Forskningsresultat per år
Forskningsresultat per år
Professor of Digital Humanities
PL 24 (Unioninkatu 40)
00014
Finland
Finland
Forskningsoutput per år
Mikko Tolonen is professor of Digital Humanities at the Faculty of Arts at the University of Helsinki. He has a PhD in intellectual history (2010) and he is the PI and founder of the Helsinki Computational History Group (COMHIS) at the Department of Digital Humanities.
Tolonen's main research focus is on the Enlightenment Era and integrated interdisciplinary studies of public discourse, knowledge production and book & intellectual history that combines metadata from library catalogues as well as full-text and image libraries of books, newspapers and periodicals in early modern Europe. He is one of the editors of Hume's History of England for Oxford University Press.
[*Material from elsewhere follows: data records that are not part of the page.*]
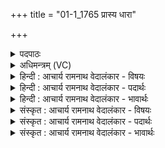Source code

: +++
title = "01-1_1765 प्रास्य धारा"

+++
<details><summary>पदपाठः</summary>

प्र꣢। अ꣣स्य। धा꣡राः꣢꣯। अ꣢क्षरन्। वृ꣡ष्णः꣢꣯। सु꣣त꣡स्य꣢। ओ꣡ज꣢꣯सः। दे꣣वा꣢न्। अ꣡नु꣢꣯। प्र꣣भू꣡षतः। प्र꣣। भू꣡ष꣢꣯तः। १७६५।
</details>

<details><summary>अधिमन्त्रम् (VC)</summary>

- पवमानः सोमः
- नृमेध आङ्गिरसः
- गायत्री
- षड्जः
</details>

<details><summary>हिन्दी : आचार्य रामनाथ वेदालंकार - विषयः</summary>

प्रथम मन्त्र में आनन्द की धाराओं का वर्णन है।
</details>

<details><summary>हिन्दी : आचार्य रामनाथ वेदालंकार - पदार्थः</summary>

पदार्थान्वय -  (वृष्णः) मनोरथों को पूर्ण करनेवाले, (सुतस्य) प्रकट किये हुए, (ओजसः) ओजस्वी, (देवान्) विद्वान् उपासकों को (अनु) अनुकूलतापूर्वक (प्र भूषतः) दिव्य गुणों से अलंकृत करते हुए (अस्य) इस पवित्र करनेवाले रसागार परमात्मा की (धाराः) आनन्द-धाराएँ (प्र अक्षरन्) बरस रही हैं ॥१॥
</details>

<details><summary>हिन्दी : आचार्य रामनाथ वेदालंकार - भावार्थः</summary>

भावार्थ -  मेघ से पवित्र जल-धाराओं के समान रसमय परमेश्वर से जो पवित्र और पवित्रतादायिनी परमानन्द की धाराएँ बरसती हैं,उनमें सबको चाहिए कि वे अपने आत्मा को नहलाएँ ॥१॥
</details>

<details><summary>संस्कृत : आचार्य रामनाथ वेदालंकार - विषयः</summary>

अथानन्दधारा वर्णयति।
</details>

<details><summary>संस्कृत : आचार्य रामनाथ वेदालंकार - पदार्थः</summary>

पदार्थान्वय -  (वृष्णः) कामवर्षकस्य, (सुतस्य) प्रकटीकृतस्य, (ओजसः) ओजस्विनः[अत्र मतुबर्थकस्य लुक्।] (देवान्) विदुषः उपासकान् (अनु) आनुकूल्येन (प्रभूषतः) दिव्यगुणैः अलङ्कुर्वतः (अस्य) एतस्य (पवमानस्य) सोमस्य पावकस्य रसागारस्य परमात्मनः (धाराः) आनन्दधाराः (प्र अक्षरन्) प्रवर्षन्ति ॥१॥
</details>

<details><summary>संस्कृत : आचार्य रामनाथ वेदालंकार - भावार्थः</summary>

भावार्थ -  मेघात् पवित्रास्तोयधारा इव रसमयात् परमेश्वरात् पवित्राः पाविकाश्च याः परमानन्दधारा वर्षन्ति तासु सर्वैः स्वात्मा स्नपनीयः ॥१॥
</details>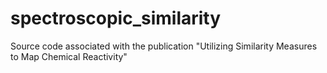 # spectroscopic_similarity
Source code associated with the publication "Utilizing Similarity Measures to Map Chemical Reactivity"
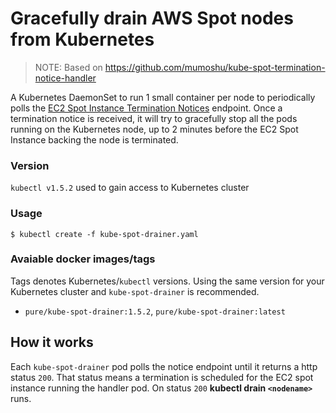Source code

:# Gracefully drain AWS Spot nodes from Kubernetes

>NOTE: Based on https://github.com/mumoshu/kube-spot-termination-notice-handler

A Kubernetes DaemonSet to run 1 small container per node to periodically polls the [EC2 Spot Instance Termination Notices](https://aws.amazon.com/jp/blogs/aws/new-ec2-spot-instance-termination-notices/) endpoint.
Once a termination notice is received, it will try to gracefully stop all the pods running on the Kubernetes node, up to 2 minutes before the EC2 Spot Instance backing the node is terminated.

### Version

`kubectl v1.5.2` used to gain access to Kubernetes cluster

### Usage

    $ kubectl create -f kube-spot-drainer.yaml

### Avaiable docker images/tags

Tags denotes Kubernetes/`kubectl` versions.
Using the same version for your Kubernetes cluster and `kube-spot-drainer` is recommended.

* `pure/kube-spot-drainer:1.5.2`, `pure/kube-spot-drainer:latest`

## How it works

Each `kube-spot-drainer` pod polls the notice endpoint until it returns a http status `200`.
That status means a termination is scheduled for the EC2 spot instance running the handler pod.
On status `200` **kubectl drain `<nodename>`** runs.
In 2016, he was awarded an Open Science and Research Award by Finnish Ministry of Education. In 2025 he gave the annual Voltaire Foundation lecture on Digital Enlightenment Studies at the University of Oxford.
In digital humanities education, he believes in project based teaching exemplified in the annual award-winning Helsinki Digital Humanities Hackathon that he founded in 2015. Tolonen is also the local PI at UH within two Marie Curie Training Networks (CASCADE and MECANO).
Tolonen is active in in development of infrastructures and collaborative networks. He has served in the executive board of European Association for Digital Humanities (EADH) and as the chair of Digital Humanities in the Nordic and Baltic Countries (DHNB). He has also done his share to advance humanities research infrastructure building in Finland (FIN-CLARIAH and DARIAH-FI).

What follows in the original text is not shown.